Rodger McPhail

partridges

Over the past 40 years I have painted hundreds of pictures of grey partridges. During this time they have disappeared from nearly all of their former haunts. Yet they are just as popular now as when they were a familiar and ubiquitous quarry.

What is it about this bird that demands such lasting affection? Apart from providing wonderful sport and delicious meals, the partridge has many admirable qualities. It is modest, unshowy, parochial and discreet. It is a staunch monogamist – a partridge pair are devoted and inseparable. Both parents are tirelessly attentive to their numerous chicks and are fearless in their defence.

For an artist they are irresistible. There is a cosy plumpness to their shape that I find most endearing, and the subtle delicacy of the plumage is inspiring. Although I haven’t shot a grey for many years, I never tire of painting them.

This little gamebird inspires a deep affection that we simply do not feel for pheasants or even redlegs. Like most sportsmen over the age of 50, the grey partridge was the first gamebird I ever shot. Every scruffy bit of farmland had a covey and their creaking calls were as familiar as the cooing of woodpigeons. Now they are gone apart from a few bits of wild hillside and those precious areas where dedicated landowners have put huge amounts of effort, time and money into halting the decline.

These days the popularity of this iconic bird is due to pure nostalgia. Most young sportsmen have never seen, let alone shot one. The grey partridge has become a symbol of a countryside that has disappeared, an emblem of a golden age that probably never existed. We can only hope that with research, determination and a few changes in land management, the ‘English’ will once more become as familiar and widespread as it was in the past.

Jonathan Yule

patridges-flying

The fields surrounding my boyhood home in Essex stretched away into the distance towards a shimmering ribbon of the sea. A line of magnificent elms extended from east to west across this vista. On summer evenings the distinctive call of grey partridges was, to me, an intrinsic part of this landscape. These were the days when grey partridges, corn buntings, skylarks and turtle doves were commonplace. Now, I fear, they are no more in those flat, fertile Essex fields – gone, like the mighty elms.

Here in Norfolk and up and down the land some 50 years later, thankfully we have a few enlightened landowners and keepers who are working incredibly hard to make the conditions suitable for the ‘greys’. A labour of love, at the mercy of the weather and requiring huge commitment in enthusiasm and resources. The reward, when populations allow, is one of the most exciting and, to me as an artist, inspiring of all quarry species. A covey bursting over a Norfolk hedge is one of the finest sights in the shooting field.
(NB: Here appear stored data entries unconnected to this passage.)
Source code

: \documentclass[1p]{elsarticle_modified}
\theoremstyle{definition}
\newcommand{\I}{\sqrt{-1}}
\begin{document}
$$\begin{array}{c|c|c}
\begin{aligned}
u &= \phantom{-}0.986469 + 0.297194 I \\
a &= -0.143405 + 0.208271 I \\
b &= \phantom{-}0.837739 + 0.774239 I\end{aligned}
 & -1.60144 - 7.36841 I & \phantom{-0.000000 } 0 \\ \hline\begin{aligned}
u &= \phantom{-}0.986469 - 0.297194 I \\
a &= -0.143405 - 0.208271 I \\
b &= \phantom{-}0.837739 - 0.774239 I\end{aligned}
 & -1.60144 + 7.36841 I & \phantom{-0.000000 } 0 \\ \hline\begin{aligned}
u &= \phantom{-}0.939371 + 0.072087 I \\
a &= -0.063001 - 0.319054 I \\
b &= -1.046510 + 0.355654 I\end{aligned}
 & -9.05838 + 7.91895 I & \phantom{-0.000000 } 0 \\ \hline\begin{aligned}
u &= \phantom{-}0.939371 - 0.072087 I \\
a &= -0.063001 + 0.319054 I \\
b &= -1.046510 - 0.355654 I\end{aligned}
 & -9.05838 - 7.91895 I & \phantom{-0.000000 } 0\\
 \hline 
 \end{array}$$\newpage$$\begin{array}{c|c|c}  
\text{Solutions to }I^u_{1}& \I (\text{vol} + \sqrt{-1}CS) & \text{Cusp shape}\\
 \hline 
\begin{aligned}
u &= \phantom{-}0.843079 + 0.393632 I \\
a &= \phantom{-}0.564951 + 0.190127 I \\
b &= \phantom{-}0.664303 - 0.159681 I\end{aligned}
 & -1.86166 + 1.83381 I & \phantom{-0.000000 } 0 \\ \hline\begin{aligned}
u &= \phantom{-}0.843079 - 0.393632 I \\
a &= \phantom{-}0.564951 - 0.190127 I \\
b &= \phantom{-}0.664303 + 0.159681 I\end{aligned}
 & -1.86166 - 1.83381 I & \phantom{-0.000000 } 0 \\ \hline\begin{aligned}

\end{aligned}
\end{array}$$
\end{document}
It represents huge effort, care and love for this noblest of lowland gamebirds. Whenever I hear their call on a still evening when all is quiet, I experience a wave of nostalgia for those far away days in my native Essex.
I very much hope that this commitment to the conservation of the grey partridge will endure up and down the land well into the future.

Andrew Ellis

partridges-in-flight

As a boy I never experienced the golden heyday of this little, quintessentially English gamebird. It was already in that imaginary place of ‘if only land’ that I had conjured in my mind’s eye. A land full of weedy, rough field boundaries, old farm machinery left rusting, the air humming with insects. It was, and still is, a nostalgic totem of homeliness and darling buds of May England.

With young curiosity, I would talk to old farmers with lost love in their voices of remembered coveys on almost every farm. This brown-grey, rotund, soft-eyed bird has so captured a place in our hearts and minds. It’s peach-faced, scratching call, the bold as brass males with horseshoes on their bellies.

Fast forward 30-plus years and I now live in a place that is gifted with this bird’s presence in good numbers – a corner of Northumberland that is forever wild. I now know the lift of heart that generations before me experienced when stumbling onto a covey in deep dry grasses, the whir of wings and the staccato scratchy alarm calls as they erupt and glide away on twisting, rocking wings.

My early years of adulthood were spent in late summer trying my hardest to release greys onto once blessed areas. Much of my efforts failed as I now realise these places had changed, lost what was essential. But in that brief time of late autumn, I experienced the thrill of a covey cresting a hedge on buzzing wings and star-bursting in different directions. An honest gamebird that would hold to a point, and fly with commitment and spirit.

As a painter of birds, the grey partridge has a subtle dryness of character, a dust-bathing mix of greys, russet bars and an ivory bill. A bright eye and upstanding character.

It is a bird of the eastern European grassland steppe, yet we have made it English. It has become strawberries and cream, honeysuckle, and cider apples.